I agree in part. We did see some confusion come up among people here so it also seemed reasonable to ask for more information.
Later i saw a difference in models, where one model might not quite fit the question while the other did.
Also note that my notes from my own experience and simplified conclusions were always that it was in sat to start, then came out of sat with the higher voltage, but i would have preferred more info too.
I also think that a transistor question as well as a physics question deserves it's place in the context of the course work. If the student is in physics 101 they could most likely get away with just a few details for the cannon example, but if they try that in an advanced course in physics the instructor will certainly have a good laugh cause he's going to get paid twice for that student when they come back next semester to take the same course again
So i partly agree, with a just few small reserves. I believe your way of thinking about this is good too...take it for what it says and dont question it too much.

You might also want to note that in spice the transition between sat and non sat is not the difference between a straight line and a curve. That i believe seems true because the line is never really straight for one thing, and even if part of it is, the sat point is defined mathematically with an inequality based on the base emitter voltage and the collector emitter voltage and as we know the base emitter voltage vs base current is never really straight. This also means that i believe that the curve in question was a simplified approximation of the real response. Feel free to add more though to this discussion on saturation.
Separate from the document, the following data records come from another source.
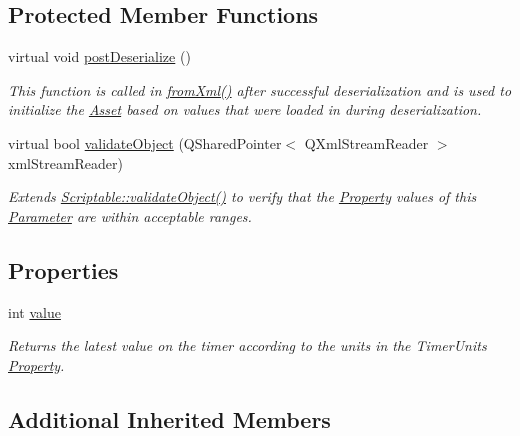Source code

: \subsection*{Protected Member Functions}
\begin{DoxyCompactItemize}
\item 
virtual void \hyperlink{class_picto_1_1_timer_parameter_a927a09a69a33a95beccfe2c1132ba6f2}{post\-Deserialize} ()
\begin{DoxyCompactList}\small\item\em This function is called in \hyperlink{class_picto_1_1_asset_a8bed4da09ecb1c07ce0dab313a9aba67}{from\-Xml()} after successful deserialization and is used to initialize the \hyperlink{class_picto_1_1_asset}{Asset} based on values that were loaded in during deserialization. \end{DoxyCompactList}\item 
virtual bool \hyperlink{class_picto_1_1_timer_parameter_ad55dd12854d49e9c2d4eb4bd5c706e36}{validate\-Object} (Q\-Shared\-Pointer$<$ Q\-Xml\-Stream\-Reader $>$ xml\-Stream\-Reader)
\begin{DoxyCompactList}\small\item\em Extends \hyperlink{class_picto_1_1_scriptable_ab6e2944c43a3b5d418bf7b251594386d}{Scriptable\-::validate\-Object()} to verify that the \hyperlink{class_picto_1_1_property}{Property} values of this \hyperlink{class_picto_1_1_parameter}{Parameter} are within acceptable ranges. \end{DoxyCompactList}\end{DoxyCompactItemize}
\subsection*{Properties}
\begin{DoxyCompactItemize}
\item 
int \hyperlink{class_picto_1_1_timer_parameter_a2742cc0d9e28ee54c8159add6e58c3b6}{value}
\begin{DoxyCompactList}\small\item\em Returns the latest value on the timer according to the units in the Timer\-Units \hyperlink{class_picto_1_1_property}{Property}. \end{DoxyCompactList}\end{DoxyCompactItemize}
\subsection*{Additional Inherited Members}


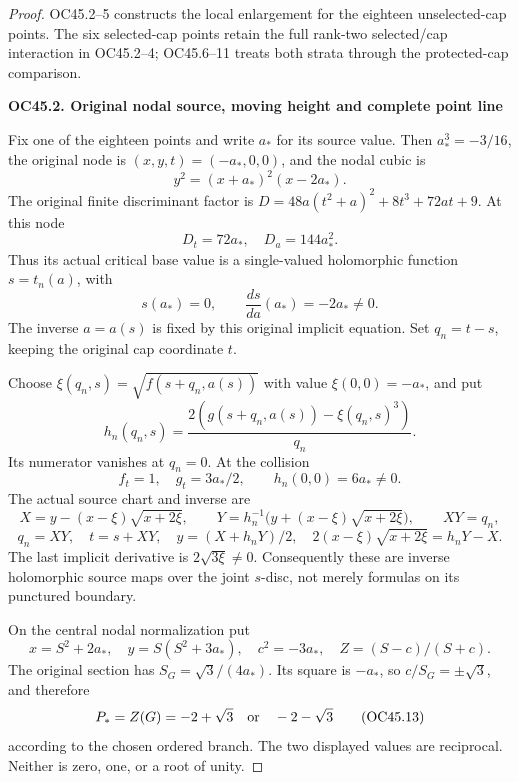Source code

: \begin{proof}
OC45.2--5 constructs the local enlargement for the
eighteen unselected-cap points. The six selected-cap
points retain the full rank-two selected/cap interaction
in OC45.2--4; OC45.6--11 treats both strata through the
protected-cap comparison.

\par

\medskip\noindent\textbf{OC45.2. Original nodal source, moving height and complete point line}

\par\nobreak

Fix one of the eighteen points and write \(a_*\) for its source value.
Then \(a_*^3=-3/16\), the original node is
\((x,y,t)=(-a_*,0,0)\), and the nodal cubic is
\[
 y^2=(x+a_*)^2(x-2a_*).
 \tag{OC45.5}
\]
The original finite discriminant factor is
\(D=48a(t^2+a)^2+8t^3+72at+9\). At this node
\[
 D_t=72a_*,\quad D_a=144a_*^2.
 \tag{OC45.6}
\]
Thus its actual critical base value is a single-valued holomorphic
function \(s=t_n(a)\), with
\[
 s(a_*)=0,\qquad \frac{ds}{da}(a_*)=-2a_*\ne0.
 \tag{OC45.7}
\]
The inverse \(a=a(s)\) is fixed by this original implicit equation.
Set \(q_n=t-s\), keeping the original cap coordinate \(t\).

Choose \(\xi(q_n,s)=\sqrt{f(s+q_n,a(s))}\) with value
\(\xi(0,0)=-a_*\), and put
\[
 h_n(q_n,s)=
  \frac{2(g(s+q_n,a(s))-\xi(q_n,s)^3)}{q_n}.
 \tag{OC45.8}
\]
Its numerator vanishes at \(q_n=0\).
At the collision
\[
 f_t=1,\quad g_t=3a_*/2,\qquad h_n(0,0)=6a_*\ne0.
 \tag{OC45.9}
\]
The actual source chart and inverse are
\[
 X=y-(x-\xi)\sqrt{x+2\xi},\qquad
 Y=h_n^{-1}\bigl(y+(x-\xi)\sqrt{x+2\xi}\bigr),\qquad XY=q_n,
 \tag{OC45.10}
\]
\[
 q_n=XY,\quad t=s+XY,\quad y=(X+h_nY)/2,\quad
 2(x-\xi)\sqrt{x+2\xi}=h_nY-X.
 \tag{OC45.11}
\]
The last implicit derivative is \(2\sqrt{3\xi}\ne0\).
Consequently these are inverse holomorphic source maps over the
joint \(s\)-disc, not merely formulas on its punctured boundary.

On the central nodal normalization put
\[
 x=S^2+2a_*,\quad y=S(S^2+3a_*),\quad
 c^2=-3a_*,\quad Z=(S-c)/(S+c).
 \tag{OC45.12}
\]
The original section has \(S_G=\sqrt3/(4a_*)\).
Its square is \(-a_*\), so \(c/S_G=\pm\sqrt3\), and therefore
\[
 P_*=Z(G)=-2+\sqrt3\quad\hbox{or}\quad -2-\sqrt3
 \tag{OC45.13}
\]
according to the chosen ordered branch.
The two displayed values are reciprocal. Neither is zero,
one, or a root of unity.


\end{proof}
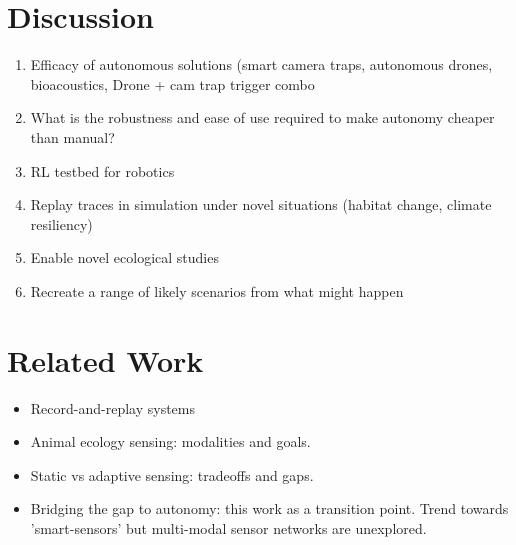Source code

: \documentclass[letterpaper,twocolumn,10pt]{article}
\begin{document}
\section{Discussion}
\begin{enumerate}
    \item Efficacy of autonomous solutions (smart camera traps, autonomous drones, bioacoustics, Drone + cam trap trigger combo
    \item What is the robustness and ease of use required to make autonomy cheaper than manual?
    \item RL testbed for robotics
    \item Replay traces in simulation under novel situations (habitat change, climate resiliency)
    \item Enable novel ecological studies
    \item Recreate a range of likely scenarios from what might happen
\end{enumerate}



\section{Related Work}
\begin{itemize}
    \item Record-and-replay systems 
    \item Animal ecology sensing: modalities and goals.
    \item Static vs adaptive sensing: tradeoffs and gaps.
    \item Bridging the gap to autonomy: this work as a transition point. Trend towards 'smart-sensors' but multi-modal sensor networks are unexplored.
\end{itemize}
\end{document}
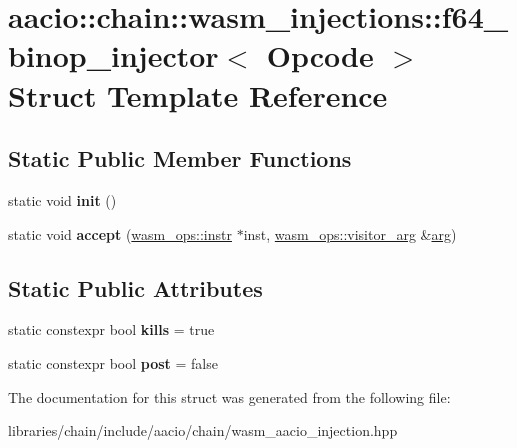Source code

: \hypertarget{structaacio_1_1chain_1_1wasm__injections_1_1f64__binop__injector}{}\section{aacio\+:\+:chain\+:\+:wasm\+\_\+injections\+:\+:f64\+\_\+binop\+\_\+injector$<$ Opcode $>$ Struct Template Reference}
\label{structaacio_1_1chain_1_1wasm__injections_1_1f64__binop__injector}
\subsection*{Static Public Member Functions}
\begin{DoxyCompactItemize}
\item 
\mbox{\label{structaacio_1_1chain_1_1wasm__injections_1_1f64__binop__injector_a31cb02408226d5a1f46164572e910807}} 
static void {\bfseries init} ()
\item 
\mbox{\label{structaacio_1_1chain_1_1wasm__injections_1_1f64__binop__injector_ac50d1b2df44f7888b6e3fdc2185a1bf6}} 
static void {\bfseries accept} (\mbox{\hyperlink{structaacio_1_1chain_1_1wasm__ops_1_1instr}{wasm\+\_\+ops\+::instr}} $\ast$inst, \mbox{\hyperlink{structaacio_1_1chain_1_1wasm__ops_1_1visitor__arg}{wasm\+\_\+ops\+::visitor\+\_\+arg}} \&\mbox{\hyperlink{unionarg}{arg}})
\end{DoxyCompactItemize}
\subsection*{Static Public Attributes}
\begin{DoxyCompactItemize}
\item 
\mbox{\label{structaacio_1_1chain_1_1wasm__injections_1_1f64__binop__injector_a1afb0b5828b79b5d4abb6fe120a91d02}} 
static constexpr bool {\bfseries kills} = true
\item 
\mbox{\label{structaacio_1_1chain_1_1wasm__injections_1_1f64__binop__injector_a42f85076b0bf102b0eb85d8cbea7a5f4}} 
static constexpr bool {\bfseries post} = false
\end{DoxyCompactItemize}


The documentation for this struct was generated from the following file\+:\begin{DoxyCompactItemize}
\item 
libraries/chain/include/aacio/chain/wasm\+\_\+aacio\+\_\+injection.\+hpp\end{DoxyCompactItemize}

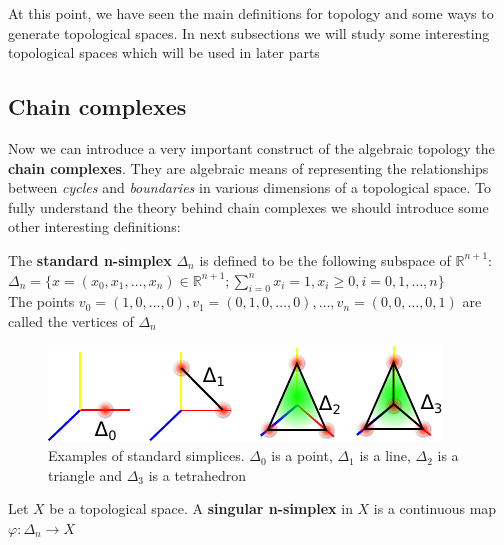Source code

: At this point, we have seen the main definitions for topology and some ways to generate topological spaces. In next subsections we will study some interesting topological spaces which will be used in later parts

\subsection{Chain complexes}

Now we can introduce a very important construct of the algebraic topology the \textbf{chain complexes}. They are algebraic means of representing the relationships between \textit{cycles} and \textit{boundaries} in various dimensions of a topological space. To fully understand the theory behind chain complexes we should introduce some other interesting definitions:

\begin{definition}
 The \textbf{standard n-simplex} $\Delta_{n}$ is defined to be the following subspace of $\mathbb{R}^{n+1}$:\\
 $\Delta_{n} = \{ x=(x_{0},x_{1},\dots,x_{n}) \in \mathbb{R}^{n+1}; \displaystyle\sum_{i=0}^{n} x_{i} = 1, x_{i} \geq 0, i = 0,1,\dots,n \}$\\
 The points $v_{0} = (1,0,\dots,0), v_{1} = (0,1,0,\dots,0),\dots, v_{n} = (0,0,\dots,0,1)$ are called the vertices of $\Delta_{n}$
\end{definition}

\begin{figure}[htb] %
   \centering
   \includegraphics[width=0.80\linewidth]{images/standardSimplices.pdf}
   \caption[Examples of standard n-simplices]{Examples of standard simplices. $\Delta_{0}$ is a point, $\Delta_{1}$ is a line, $\Delta_{2}$ is a triangle and $\Delta_{3}$ is a tetrahedron}
   \label{fig:standardSimplex}
\end{figure}

\begin{definition}
 Let $X$ be a topological space. A \textbf{singular n-simplex} in $X$ is a continuous map $\varphi \colon \Delta_{n} \rightarrow X$
\end{definition}


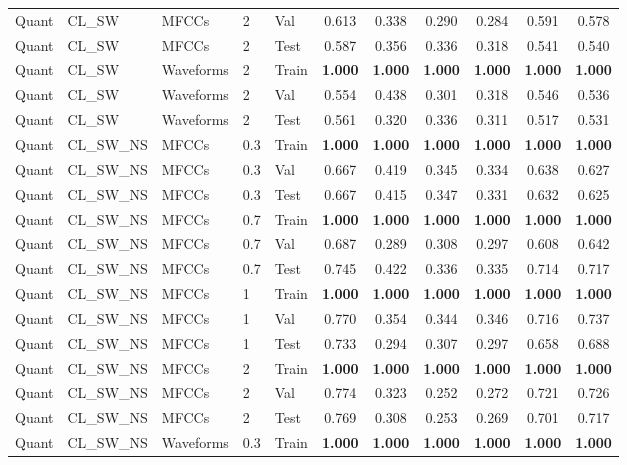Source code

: \begin{landscape}
\begin{longtable}{|l|l|l|l|l|c|c|c|c|c|c|}
Quant & CL\_SW & MFCCs & 2 & Val & 0.613 & 0.338 & 0.290 & 0.284 & 0.591 & 0.578 \\
Quant & CL\_SW & MFCCs & 2 & Test & 0.587 & 0.356 & 0.336 & 0.318 & 0.541 & 0.540 \\
Quant & CL\_SW & Waveforms & 2 & Train & \textbf{1.000} & \textbf{1.000} & \textbf{1.000} & \textbf{1.000} & \textbf{1.000} & \textbf{1.000} \\
Quant & CL\_SW & Waveforms & 2 & Val & 0.554 & 0.438 & 0.301 & 0.318 & 0.546 & 0.536 \\
Quant & CL\_SW & Waveforms & 2 & Test & 0.561 & 0.320 & 0.336 & 0.311 & 0.517 & 0.531 \\
Quant & CL\_SW\_NS & MFCCs & 0.3 & Train & \textbf{1.000} & \textbf{1.000} & \textbf{1.000} & \textbf{1.000} & \textbf{1.000} & \textbf{1.000} \\
Quant & CL\_SW\_NS & MFCCs & 0.3 & Val & 0.667 & 0.419 & 0.345 & 0.334 & 0.638 & 0.627 \\
Quant & CL\_SW\_NS & MFCCs & 0.3 & Test & 0.667 & 0.415 & 0.347 & 0.331 & 0.632 & 0.625 \\
Quant & CL\_SW\_NS & MFCCs & 0.7 & Train & \textbf{1.000} & \textbf{1.000} & \textbf{1.000} & \textbf{1.000} & \textbf{1.000} & \textbf{1.000} \\
Quant & CL\_SW\_NS & MFCCs & 0.7 & Val & 0.687 & 0.289 & 0.308 & 0.297 & 0.608 & 0.642 \\
Quant & CL\_SW\_NS & MFCCs & 0.7 & Test & 0.745 & 0.422 & 0.336 & 0.335 & 0.714 & 0.717 \\
Quant & CL\_SW\_NS & MFCCs & 1 & Train & \textbf{1.000} & \textbf{1.000} & \textbf{1.000} & \textbf{1.000} & \textbf{1.000} & \textbf{1.000} \\
Quant & CL\_SW\_NS & MFCCs & 1 & Val & 0.770 & 0.354 & 0.344 & 0.346 & 0.716 & 0.737 \\
Quant & CL\_SW\_NS & MFCCs & 1 & Test & 0.733 & 0.294 & 0.307 & 0.297 & 0.658 & 0.688 \\
Quant & CL\_SW\_NS & MFCCs & 2 & Train & \textbf{1.000} & \textbf{1.000} & \textbf{1.000} & \textbf{1.000} & \textbf{1.000} & \textbf{1.000} \\
Quant & CL\_SW\_NS & MFCCs & 2 & Val & 0.774 & 0.323 & 0.252 & 0.272 & 0.721 & 0.726 \\
Quant & CL\_SW\_NS & MFCCs & 2 & Test & 0.769 & 0.308 & 0.253 & 0.269 & 0.701 & 0.717 \\
Quant & CL\_SW\_NS & Waveforms & 0.3 & Train & \textbf{1.000} & \textbf{1.000} & \textbf{1.000} & \textbf{1.000} & \textbf{1.000} & \textbf{1.000} \\

\end{longtable}
\end{landscape}
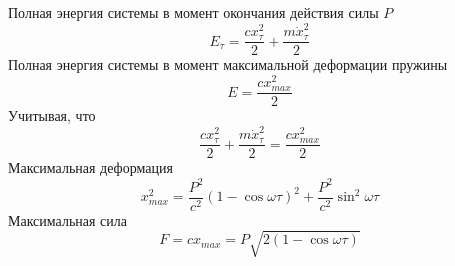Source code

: \documentclass[11pt, compress]{beamer}
\begin{document}
\begin{frame}[t]
Полная энергия системы в момент окончания действия силы $P$
\begin{equation}
	E_\tau = \frac{c x_\tau^2}{2} + \frac{m \dot{x}_\tau^2}{2}
\end{equation}
Полная энергия системы в момент максимальной деформации пружины
\begin{equation}
	E = \frac{c x_{max}^2}{2} 
\end{equation}
Учитывая, что 
$$
	\frac{c x_\tau^2}{2} + \frac{m \dot{x}_\tau^2}{2} = \frac{c x_{max}^2}{2} 
$$
Максимальная деформация
\begin{equation}
	x_{max}^2 = \frac{P^2}{c^2}\left( 1-\cos \omega \tau \right)^2+\frac{P^2} {c^2} \sin^2 \omega \tau  
\end{equation}
Максимальная сила
\begin{equation}
	F = c x_{max} = P \sqrt{2 (1-\cos \omega \tau)}
\end{equation}

	
\end{frame}
\end{document}
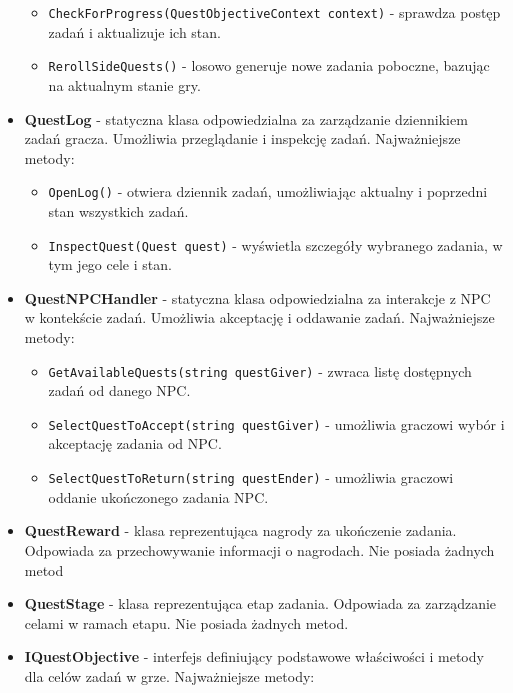 \begin{itemize}
\begin{itemize}
                    \item \texttt{CheckForProgress(QuestObjectiveContext context)} - sprawdza postęp zadań i aktualizuje ich stan.
                    \item \texttt{RerollSideQuests()} - losowo generuje nowe zadania poboczne, bazując na aktualnym stanie gry.
                \end{itemize}
            \item \textbf{QuestLog} - statyczna klasa odpowiedzialna za zarządzanie dziennikiem zadań gracza. Umożliwia przeglądanie i inspekcję zadań. Najważniejsze metody:
                \begin{itemize}
                    \item \texttt{OpenLog()} - otwiera dziennik zadań, umożliwiając aktualny i poprzedni stan wszystkich zadań.
                    \item \texttt{InspectQuest(Quest quest)} - wyświetla szczegóły wybranego zadania, w tym jego cele i stan.
                \end{itemize}
            \item \textbf{QuestNPCHandler} - statyczna klasa odpowiedzialna za interakcje z NPC w kontekście zadań.
            Umożliwia akceptację i oddawanie zadań. Najważniejsze metody:
                \begin{itemize}
                    \item \texttt{GetAvailableQuests(string questGiver)} - zwraca listę dostępnych zadań od danego NPC.
                    \item \texttt{SelectQuestToAccept(string questGiver)} - umożliwia graczowi wybór i akceptację zadania od NPC.
                    \item \texttt{SelectQuestToReturn(string questEnder)} - umożliwia graczowi oddanie ukończonego zadania NPC.
                \end{itemize}
            \item \textbf{QuestReward} - klasa reprezentująca nagrody za ukończenie zadania. Odpowiada za przechowywanie informacji o nagrodach. 
            Nie posiada żadnych metod
            \item \textbf{QuestStage} - klasa reprezentująca etap zadania. Odpowiada za zarządzanie celami w ramach etapu. Nie posiada żadnych metod.
            \item \textbf{IQuestObjective} - interfejs definiujący podstawowe właściwości i metody dla celów zadań w grze. 
            Najważniejsze metody:
                \begin{itemize}

\end{itemize}
\end{itemize}
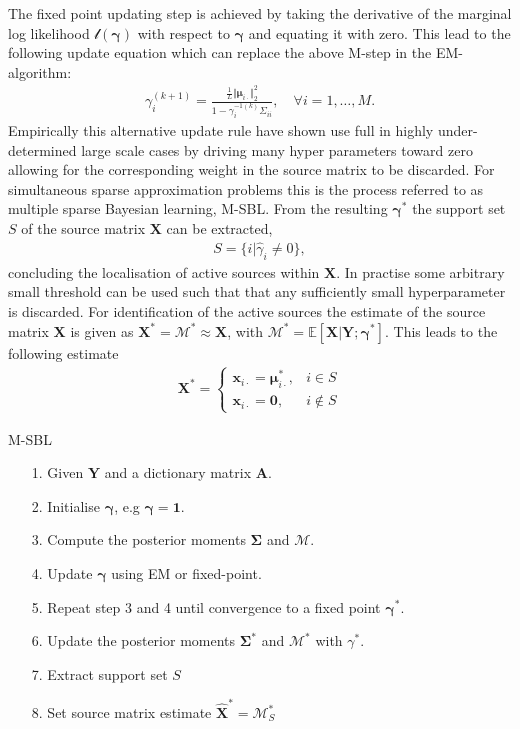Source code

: The fixed point updating step is achieved by taking the derivative of the marginal log likelihood $\mathcal{l}(\boldsymbol{\gamma})$ with respect to $\boldsymbol{\gamma}$ and equating it with zero. 
This lead to the following update equation which can replace the above M-step in the EM-algorithm:
\begin{align*}
\gamma_i^{(k+1)} = \frac{\frac{1}{L} \Vert \boldsymbol{\mu}_{i \cdot} \Vert_2^2}{1 - \gamma_i^{-1 (k)} \Sigma_{ii}}, \quad \forall i = 1, \dots, M.
\end{align*}
Empirically this alternative update rule have shown use full in highly under-determined large scale cases by driving many hyper parameters toward zero allowing for the corresponding weight in the source matrix to be discarded. 
For simultaneous sparse approximation problems this is the process referred to as multiple sparse Bayesian learning, M-SBL.
From the resulting $\boldsymbol{\gamma}^\ast$ the support set $S$ of the source matrix $\textbf{X}$ can be extracted, 
\begin{align*}
S = \{ i \vert \hat{\gamma}_i \neq 0 \},
\end{align*}
concluding the localisation of active sources within $\textbf{X}$. 
In practise some arbitrary small threshold can be used such that that any sufficiently small hyperparameter is discarded.
For identification of the active sources the estimate of the source matrix $\textbf{X}$ is given as $\textbf{X}^\ast=\mathcal{M}^\ast \approx \textbf{X}$, with $\mathcal{M}^\ast = \mathbb{E}[\textbf{X}\vert \textbf{Y};\boldsymbol{\gamma}^\ast]$. 
This leads to the following estimate  
\begin{align*}
\mathbf{X}^\ast = 
\begin{cases}
\mathbf{x}_{i\cdot} = \boldsymbol{\mu}_{i \cdot}^\ast, & i \in S \\
\mathbf{x}_{i\cdot} = \mathbf{0}, & i \not \in S
\end{cases}
\end{align*}

\begin{algorithm}[H]
\caption{M-SBL}
\begin{itemize}
\item[1.] Given $\mathbf{Y}$ and a dictionary matrix $\mathbf{A}$.
\item[2.] Initialise $\boldsymbol{\gamma}$, e.g $\boldsymbol{\gamma} = \mathbf{1}$.
\item[3.] Compute the posterior moments $\boldsymbol{\Sigma}$ and $\mathcal{M}$.
\item[4.] Update $\boldsymbol{\gamma}$ using EM or fixed-point.
\item[5.] Repeat step 3 and 4 until convergence to a fixed point $\boldsymbol{\gamma}^\ast$.
\item[6.] Update the posterior moments $\boldsymbol{\Sigma}^\ast$ and $\mathcal{M}^\ast$ with $\gamma^\ast$.
\item[7.] Extract support set $S$
\item[8.] Set source matrix estimate $\hat{\mathbf{X}}^\ast = \mathcal{M}^\ast_S$
\end{itemize}
\end{algorithm}

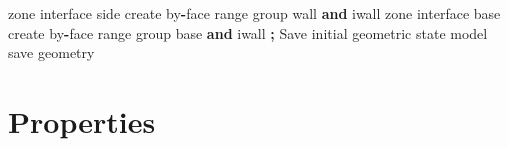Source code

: \documentclass[a4paper, nobind]{templates/ociamthesis}
\newenvironment{Shaded}{\begin{snugshade}}{\end{snugshade}}
\newcommand{\BuiltInTok}[1]{#1}
\newcommand{\KeywordTok}[1]{\textcolor[rgb]{0.13,0.29,0.53}{\textbf{#1}}}
\newcommand{\NormalTok}[1]{#1}
\newcommand{\OperatorTok}[1]{\textcolor[rgb]{0.81,0.36,0.00}{\textbf{#1}}}
\newcommand{\StringTok}[1]{\textcolor[rgb]{0.31,0.60,0.02}{#1}}
\renewenvironment{Shaded}
{
  \vspace{10pt}%
  \begin{snugshade}%
}{%
  \end{snugshade}%
  \vspace{8pt}%
}
\begin{document}
\begin{Shaded}
\begin{Highlighting}[]
\NormalTok{zone interface }\StringTok{\textquotesingle{}side\textquotesingle{}}\NormalTok{ create by}\OperatorTok{{-}}\NormalTok{face }\BuiltInTok{range}\NormalTok{ group }\StringTok{\textquotesingle{}wall\textquotesingle{}} \KeywordTok{and} \StringTok{\textquotesingle{}iwall\textquotesingle{}}
\NormalTok{zone interface }\StringTok{\textquotesingle{}base\textquotesingle{}}\NormalTok{ create by}\OperatorTok{{-}}\NormalTok{face }\BuiltInTok{range}\NormalTok{ group }\StringTok{\textquotesingle{}base\textquotesingle{}} \KeywordTok{and} \StringTok{\textquotesingle{}iwall\textquotesingle{}}
\OperatorTok{;}\NormalTok{ Save initial geometric state}
\NormalTok{model save }\StringTok{\textquotesingle{}geometry\textquotesingle{}}
\end{Highlighting}
\end{Shaded}

\hypertarget{properties-1}{%
\section{Properties}\label{properties-1}}
\end{document}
The difference between saturation and non saturation is a very important facet of switching circuits using bipolar transistors. If we had to design a fast switching circuit, we'd have to define this more accurately. Lucky here we dont have to do that

 

Please help me with the following assignment question. A certain 2N3904 dc basis circuit with the following values is in saturation. Ib = 500 uA Vcc = 10V and Rc = 180 ohm and hfe = 150. If you increase Vcc to 15V, does the transistor come out of saturation?

My attempt at a solution:

Ic (sat) = (Vcc - Vce (sat))/Rc but Vce (sat) then work out whethere Ib is capable of producing Ic (sat) but Vce (sat) isn't given. It's only a two mark question. Please help.

Here's how I'm looking at this
Using a grounded emitter CE config, with constant IB of 500 uA, assuming 0V for VCE sat.

1). I would calculate IC under VCC of 10 volts, with VCE @ 0v.

2). Then calculate IC under 15 volts with VCE @ 0v.

3). And then calculate IB (500uA) times Beta constraint (150) to give max. current under VCE sat.

4). After that multiply this sat. current times collector load resistor 180 ohms to give voltage drop across the load under this assumed condition.

5). And subtract the voltage dropped across the load resistor, from the increased supply of 15 volts. and the difference then becomes the drop across the transistor.

From the problem, it seems the assumptions are that under VCE sat. the beta is 150 rather than the nom.10 used for real world design purposes. And it's OK to assume 0v. for sat.

I think the fact there constraining IB makes it possible to be able to do this problem, because with IB constrained and Beta given, it doesn't matter what the VCC value is to attain a calculated value for IC sat. IC sat is constrained as (500uA times 150).

That's how I would approach this problem, maybe it helps.

 

I think it's been pretty well beaten out that the beta of 150 is for when it is NOT in saturation.